If you’re going through the mill, you need to know that the four-fold affirmation that the Lord was with Joseph is no isolated case. It’s the refrain all the way through Genesis, for all God’s people, in all their struggles, wherever they go:

  • Genesis 21:20 God was with the boy as he grew up.
  • Genesis 21:22 God is with you in everything you do.
  • Genesis 24:40 The Lord, before whom I have walked faithfully, will send his angel with you and make your journey a success.
  • Genesis 26:3 I will be with you and will bless you.
  • Genesis 26:24 I am the God of your father Abraham.

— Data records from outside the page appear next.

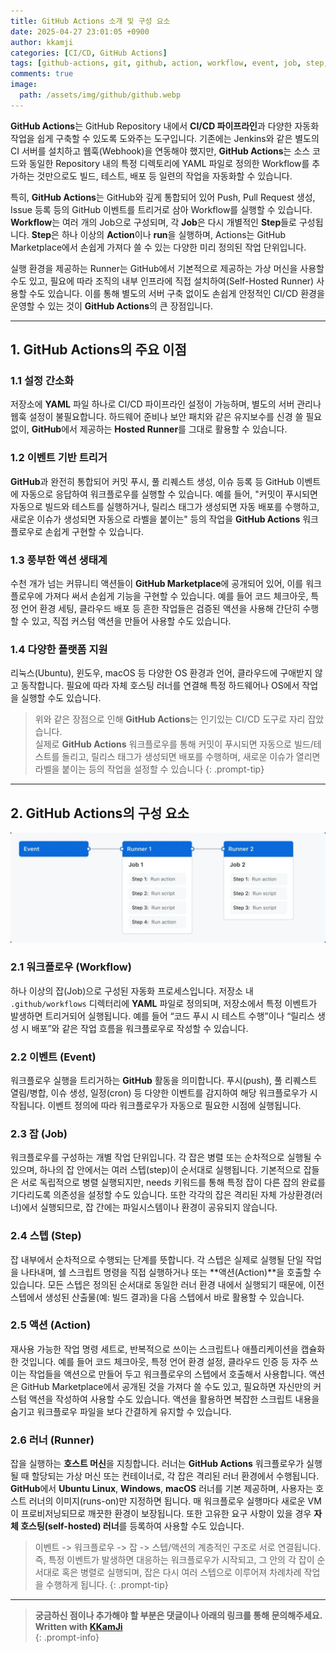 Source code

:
 ```yaml
---
title: GitHub Actions 소개 및 구성 요소
date: 2025-04-27 23:01:05 +0900
author: kkamji
categories: [CI/CD, GitHub Actions]
tags: [github-actions, git, github, action, workflow, event, job, step, runner]
comments: true
image:
  path: /assets/img/github/github.webp
---
```


**GitHub Actions**는 GitHub Repository 내에서 **CI/CD 파이프라인**과 다양한 자동화 작업을 쉽게 구축할 수 있도록 도와주는 도구입니다. 기존에는 Jenkins와 같은 별도의 CI 서버를 설치하고 웹훅(Webhook)을 연동해야 했지만, **GitHub Actions**는 소스 코드와 동일한 Repository 내의 특정 디렉토리에 YAML 파일로 정의한 Workflow를 추가하는 것만으로도 빌드, 테스트, 배포 등 일련의 작업을 자동화할 수 있습니다.

특히, **GitHub Actions**는 GitHub와 깊게 통합되어 있어 Push, Pull Request 생성, Issue 등록 등의 GitHub 이벤트를 트리거로 삼아 Workflow를 실행할 수 있습니다. **Workflow**는 여러 개의 Job으로 구성되며, 각 **Job**은 다시 개별적인 **Step**들로 구성됩니다. **Step**은 하나 이상의 **Action**이나 **run**을 실행하며, Actions는 GitHub Marketplace에서 손쉽게 가져다 쓸 수 있는 다양한 미리 정의된 작업 단위입니다.

실행 환경을 제공하는 Runner는 GitHub에서 기본적으로 제공하는 가상 머신을 사용할 수도 있고, 필요에 따라 조직의 내부 인프라에 직접 설치하여(Self-Hosted Runner) 사용할 수도 있습니다. 이를 통해 별도의 서버 구축 없이도 손쉽게 안정적인 CI/CD 환경을 운영할 수 있는 것이 **GitHub Actions**의 큰 장점입니다.

---

## 1. GitHub Actions의 주요 이점

### 1.1 설정 간소화

저장소에 **YAML** 파일 하나로 CI/CD 파이프라인 설정이 가능하며, 별도의 서버 관리나 웹훅 설정이 불필요합니다. 하드웨어 준비나 보안 패치와 같은 유지보수를 신경 쓸 필요 없이, **GitHub**에서 제공하는 **Hosted Runner**를 그대로 활용할 수 있습니다.

### 1.2 이벤트 기반 트리거

**GitHub**과 완전히 통합되어 커밋 푸시, 풀 리퀘스트 생성, 이슈 등록 등 GitHub 이벤트에 자동으로 응답하여 워크플로우를 실행할 수 있습니다. 예를 들어, "커밋이 푸시되면 자동으로 빌드와 테스트를 실행하거나, 릴리스 태그가 생성되면 자동 배포를 수행하고, 새로운 이슈가 생성되면 자동으로 라벨을 붙이는" 등의 작업을 **GitHub Actions** 워크플로우로 손쉽게 구현할 수 있습니다.

### 1.3 풍부한 액션 생태계

수천 개가 넘는 커뮤니티 액션들이 **GitHub Marketplace**에 공개되어 있어, 이를 워크플로우에 가져다 써서 손쉽게 기능을 구현할 수 있습니다. 예를 들어 코드 체크아웃, 특정 언어 환경 세팅, 클라우드 배포 등 흔한 작업들은 검증된 액션을 사용해 간단히 수행할 수 있고, 직접 커스텀 액션을 만들어 사용할 수도 있습니다.

### 1.4 다양한 플랫폼 지원

리눅스(Ubuntu), 윈도우, macOS 등 다양한 OS 환경과 언어, 클라우드에 구애받지 않고 동작합니다. 필요에 따라 자체 호스팅 러너를 연결해 특정 하드웨어나 OS에서 작업을 실행할 수도 있습니다.

> 위와 같은 장점으로 인해 **GitHub Actions**는 인기있는 CI/CD 도구로 자리 잡았습니다.  
> 실제로 **GitHub Actions** 워크플로우를 통해 커밋이 푸시되면 자동으로 빌드/테스트를 돌리고, 릴리스 태그가 생성되면 배포를 수행하며, 새로운 이슈가 열리면 라벨을 붙이는 등의 작업을 설정할 수 있습니다
{: .prompt-tip}

---

## 2. GitHub Actions의 구성 요소

![GitHub Actions Component](/assets/img/github/github_actions_component.webp)

### 2.1 워크플로우 (Workflow)

하나 이상의 잡(Job)으로 구성된 자동화 프로세스입니다. 저장소 내 `.github/workflows` 디렉터리에 **YAML** 파일로 정의되며, 저장소에서 특정 이벤트가 발생하면 트리거되어 실행됩니다. 예를 들어 “코드 푸시 시 테스트 수행”이나 “릴리스 생성 시 배포”와 같은 작업 흐름을 워크플로우로 작성할 수 있습니다.

### 2.2 이벤트 (Event)

워크플로우 실행을 트리거하는 **GitHub** 활동을 의미합니다. 푸시(push), 풀 리퀘스트 열림/병합, 이슈 생성, 일정(cron) 등 다양한 이벤트를 감지하여 해당 워크플로우가 시작됩니다. 이벤트 정의에 따라 워크플로우가 자동으로 필요한 시점에 실행됩니다.

### 2.3 잡 (Job)

워크플로우를 구성하는 개별 작업 단위입니다. 각 잡은 병렬 또는 순차적으로 실행될 수 있으며, 하나의 잡 안에서는 여러 스텝(step)이 순서대로 실행됩니다. 기본적으로 잡들은 서로 독립적으로 병렬 실행되지만, needs 키워드를 통해 특정 잡이 다른 잡의 완료를 기다리도록 의존성을 설정할 수도 있습니다. 또한 각각의 잡은 격리된 자체 가상환경(러너)에서 실행되므로, 잡 간에는 파일시스템이나 환경이 공유되지 않습니다.

### 2.4 스텝 (Step)

잡 내부에서 순차적으로 수행되는 단계를 뜻합니다. 각 스텝은 실제로 실행될 단일 작업을 나타내며, 쉘 스크립트 명령을 직접 실행하거나 또는 **액션(Action)**을 호출할 수 있습니다. 모든 스텝은 정의된 순서대로 동일한 러너 환경 내에서 실행되기 때문에, 이전 스텝에서 생성된 산출물(예: 빌드 결과)을 다음 스텝에서 바로 활용할 수 있습니다.

### 2.5 액션 (Action)

재사용 가능한 작업 명령 세트로, 반복적으로 쓰이는 스크립트나 애플리케이션을 캡슐화한 것입니다. 예를 들어 코드 체크아웃, 특정 언어 환경 설정, 클라우드 인증 등 자주 쓰이는 작업들을 액션으로 만들어 두고 워크플로우의 스텝에서 호출해서 사용합니다. 액션은 GitHub Marketplace에서 공개된 것을 가져다 쓸 수도 있고, 필요하면 자신만의 커스텀 액션을 작성하여 사용할 수도 있습니다. 액션을 활용하면 복잡한 스크립트 내용을 숨기고 워크플로우 파일을 보다 간결하게 유지할 수 있습니다.

### 2.6 러너 (Runner)

잡을 실행하는 **호스트 머신**을 지칭합니다. 러너는 **GitHub Actions** 워크플로우가 실행될 때 할당되는 가상 머신 또는 컨테이너로, 각 잡은 격리된 러너 환경에서 수행됩니다. **GitHub**에서 **Ubuntu Linux**, **Windows**, **macOS** 러너를 기본 제공하며, 사용자는 호스트 러너의 이미지(runs-on)만 지정하면 됩니다. 매 워크플로우 실행마다 새로운 VM이 프로비저닝되므로 깨끗한 환경이 보장됩니다. 또한 고유한 요구 사항이 있을 경우 **자체 호스팅(self-hosted) 러너**를 등록하여 사용할 수도 있습니다.

> 이벤트 -> 워크플로우 -> 잡 -> 스텝/액션의 계층적인 구조로 서로 연결됩니다. 즉, 특정 이벤트가 발생하면 대응하는 워크플로우가 시작되고, 그 안의 각 잡이 순서대로 혹은 병렬로 실행되며, 잡은 다시 여러 스텝으로 이루어져 차례차례 작업을 수행하게 됩니다.
{: .prompt-tip}

---

> **궁금하신 점이나 추가해야 할 부분은 댓글이나 아래의 링크를 통해 문의해주세요.**  
> **Written with [KKamJi](https://www.linkedin.com/in/taejikim/)**  
{: .prompt-info}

Do not be afraid, for I am with you.
  • Genesis 26:28 We saw clearly that the Lord was with you.
  • Genesis 28:15 I am with you and will watch over you wherever you go, and I will bring you back to this land. I will not leave you until I have done what I have promised you.
  • Genesis 31:3 Go back to the land of your fathers and to your relatives, and I will be with you.
  • Genesis 31:5 the God of my father has been with me.
  • Genesis 35:3 I will build an altar to God, who answered me in the day of my distress and who has been with me wherever I have gone.